I haven't tried un/reinstalling the sdk yet. But through normal VS update, this is what happened.

It's come to my attention that VS 15.8.2 did not include the correct, final build of the 2.1.401 SDK. We are working on resolving this issue. In the meantime, uninstalling the 2.1.401 SDK installed by Visual Studio and installing the SDK from the .NET Downloads site should correct the issue.

@andreaskoepf We understand that this is frustrating, but that's not the appropriate tone for this forum. I guarantee you that this was not intentional and we are working on both addressing this issue and improving our processes so this does not happen again.

Once again, we appreciate that it is frustrating to have your builds broken or your development cadence interrupted. We are working to fix and prevent it from repeating.

@peterhuene I did what you suggested and everything is working now. Thanks for your help!

Maybe you should finally separate SDK updates from Visual Studio updates?
(Android Studio has it)

//Edit: Thanks for your solution.

Thanks @peterhuene.

This is showing as fixed with 15.8.3 however - still had to uninstall and re-install 2.1.401 SDK to successfully publish.

That's correct. For people who got the wrong version, uninstalling and installing the correct one is the appropriate thing to do.

@livarcocc In my opinion, a 2.1.402 needs to be pushed out in a VS update to complete solve the issue for all users.
Only a version increment will insure everyone is using correct builds and the VS installer will actually update the installed SDK version. The current 15.8.3 update does nothing (!) on affected machines that had the bad 15.8.2 version installed.

2.1.402 is being pushed to an update of VS. However, we couldn't put it in 15.8.3 because it was already done and it contains things that we couldn't put it out in the wild sooner.

Uninstall and reinstall of 2.1.401 SDK (using VS 15.8.3) solved for me too - thank you.

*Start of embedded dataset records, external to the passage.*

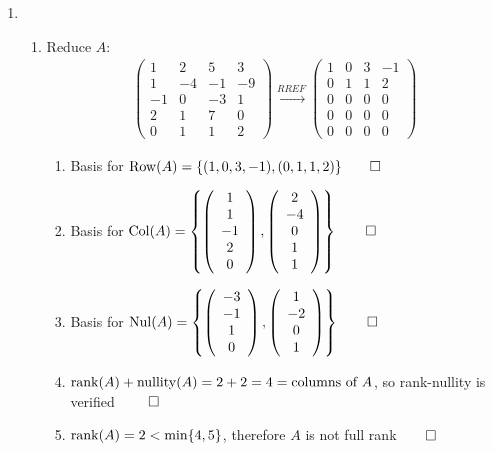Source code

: \documentclass[12pt, a4paper]{article}
\begin{document}
\begin{enumerate}[Q\arabic*.]
    \pagebreak
    \item
      \begin{enumerate}[(\alph*)]
        \item Reduce $A$:
          \begin{align*}
            \left(\begin{array}{cccc} 1 & 2 & 5 & 3\\ 1 & -4 & -1 & -9\\ -1 & 0 & -3 & 1\\ 2 & 1 & 7 & 0\\ 0 & 1 & 1 & 2 \end{array}\right)
            \xrightarrow{RREF}
            \left(\begin{array}{cccc} 1 & 0 & 3 & -1\\ 0 & 1 & 1 & 2\\ 0 & 0 & 0 & 0\\ 0 & 0 & 0 & 0\\ 0 & 0 & 0 & 0 \end{array}\right)
          \end{align*}
          \begin{enumerate}[(\roman*)]
            \item Basis for $\operatorname{Row}(A) = \{(1,0,3,-1),(0,1,1,2)\} \qed$ 
            \item Basis for $\operatorname{Col}(A) = \left\{\left(\begin{array}{c} 1\\ 1\\ -1\\ 2\\ 0 \end{array}\right),\left(\begin{array}{c} 2\\ -4\\ 0\\ 1\\ 1 \end{array}\right)\right\} \qed$ 
            \item Basis for $\operatorname{Nul}(A) = \left\{\left(\begin{array}{c} -3\\-1\\1\\0 \end{array}\right),\left(\begin{array}{c} 1\\-2\\0\\1 \end{array}\right)\right\} \qed$ 
            \item $\operatorname{rank}(A) + \operatorname{nullity}(A) = 2 + 2 = 4 = \text{columns of }A$, so rank-nullity is verified $\qed$
            \item $\operatorname{rank}(A)=2<\text{min}\{4,5\}$, therefore $A$ is not full rank$\qed$
          \end{enumerate}


\end{enumerate}
\end{enumerate}
\end{document}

Will add my initial error message here so that others might get here quicker than I did....

dotnet exe has exited with code -2147450730 0x80008096

@livarcocc It seems a similar issue has occurred for sdk 2.1.402. Is the v2.1.402+dependencies tag still on the way, or was 2.1.402 supposed to give a reproducible build out of the box? Thanks for your help in this!

This is happening to me using 402 and ubuntu 16.04:
NETSDK1061: The project was restored using Microsoft.NETCore.App version 2.1.4,

@jcbritobr This is a different issue from the one reported here. Your issue is regarding implicit versions for framework dependent apps and self-contained apps. If seems like you might be publishing your self-contained app without letting implicit restore run, which leads to the message above.

If you do not want your self-contained app to target the latest runtime, you can try setting <TargetLatestRuntimePatch>false</TargetLatestRuntimePatch>

Version 2.1.402 of DotNET Core SDK also has this issue...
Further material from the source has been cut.